1976 Triumph Spitfire 1500 "Li'l Red"
Older versions had "gills" on the side and on the bonnet,obviously a cheap out by Triumph for later years,my Gt is 1972 and they already left off the gills.

grumpicus Steve Jackson
Leicester, Leicestershire, UK   GBR
In reply to # 1350710 by spurs1canada Older versions had "gills" on the side and on the bonnet,obviously a cheap out by Triumph for later years,my Gt is 1972 and they already left off the gills.

Introduced for the Mk2 GT6, I believe.
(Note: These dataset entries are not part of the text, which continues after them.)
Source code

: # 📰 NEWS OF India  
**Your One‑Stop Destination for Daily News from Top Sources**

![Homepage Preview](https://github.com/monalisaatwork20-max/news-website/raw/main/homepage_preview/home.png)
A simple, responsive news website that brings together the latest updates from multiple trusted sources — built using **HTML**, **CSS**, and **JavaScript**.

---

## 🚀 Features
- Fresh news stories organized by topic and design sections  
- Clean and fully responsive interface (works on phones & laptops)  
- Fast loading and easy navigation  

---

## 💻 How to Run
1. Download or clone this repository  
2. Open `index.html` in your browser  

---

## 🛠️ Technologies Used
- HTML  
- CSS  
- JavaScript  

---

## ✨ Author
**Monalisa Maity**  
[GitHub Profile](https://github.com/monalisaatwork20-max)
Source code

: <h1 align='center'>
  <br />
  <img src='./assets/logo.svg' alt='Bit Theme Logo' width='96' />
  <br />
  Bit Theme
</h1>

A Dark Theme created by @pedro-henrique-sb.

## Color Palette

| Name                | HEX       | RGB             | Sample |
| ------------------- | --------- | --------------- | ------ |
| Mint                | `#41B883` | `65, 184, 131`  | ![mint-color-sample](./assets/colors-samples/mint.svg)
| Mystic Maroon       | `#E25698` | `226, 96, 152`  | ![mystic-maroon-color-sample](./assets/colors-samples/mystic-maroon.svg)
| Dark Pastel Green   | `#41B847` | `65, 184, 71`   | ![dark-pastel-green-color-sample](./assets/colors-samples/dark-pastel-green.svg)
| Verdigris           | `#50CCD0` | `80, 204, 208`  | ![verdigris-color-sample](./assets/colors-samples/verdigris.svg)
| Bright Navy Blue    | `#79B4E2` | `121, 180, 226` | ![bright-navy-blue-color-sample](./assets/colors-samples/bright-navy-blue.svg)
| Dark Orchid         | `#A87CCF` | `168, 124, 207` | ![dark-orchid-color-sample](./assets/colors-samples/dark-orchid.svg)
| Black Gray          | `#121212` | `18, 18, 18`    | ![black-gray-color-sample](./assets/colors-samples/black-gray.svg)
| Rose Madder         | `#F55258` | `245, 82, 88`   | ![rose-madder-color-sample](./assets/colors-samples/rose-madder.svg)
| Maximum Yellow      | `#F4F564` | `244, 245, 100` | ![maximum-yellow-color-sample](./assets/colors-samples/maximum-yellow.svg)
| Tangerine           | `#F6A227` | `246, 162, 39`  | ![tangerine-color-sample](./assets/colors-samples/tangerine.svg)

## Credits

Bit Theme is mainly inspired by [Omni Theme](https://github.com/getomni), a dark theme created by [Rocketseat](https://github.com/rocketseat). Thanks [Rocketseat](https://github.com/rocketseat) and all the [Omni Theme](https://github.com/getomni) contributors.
Probably helps to keep a bit more air flowing through the radiator, which might delay the point at which the coolant boils. (I don't know if it would do anything for the oil temperature, though - a finned alloy sump might have been a good idea, ground clearance permitting.) Not sure why the gills/louvres were deleted for the Mk3 - I suspect they might have gone out of fashion by then, and that Triumph wanted some kind of 'corporate image' with cleaned-up body lines for the Spit Mk4 & GT6 Mk3.

colodad Avatar
colodad Silver Member Calvin Williams
Grand Junction, CO, USA   USA
oil cooler on a 79 .?. the radiator tipped forward, that extra room for the cooler is gone, unless I mount cooler horizontal with fans atop, blow the heat down onto the ground.. I hope to prevent the oil cooler install if possible, with better engine compartment air flow...

rich wino Richard Ruggiero
wallingford, CT, USA   USA
I would first put a oil temp gauge to see if you really need a cooler.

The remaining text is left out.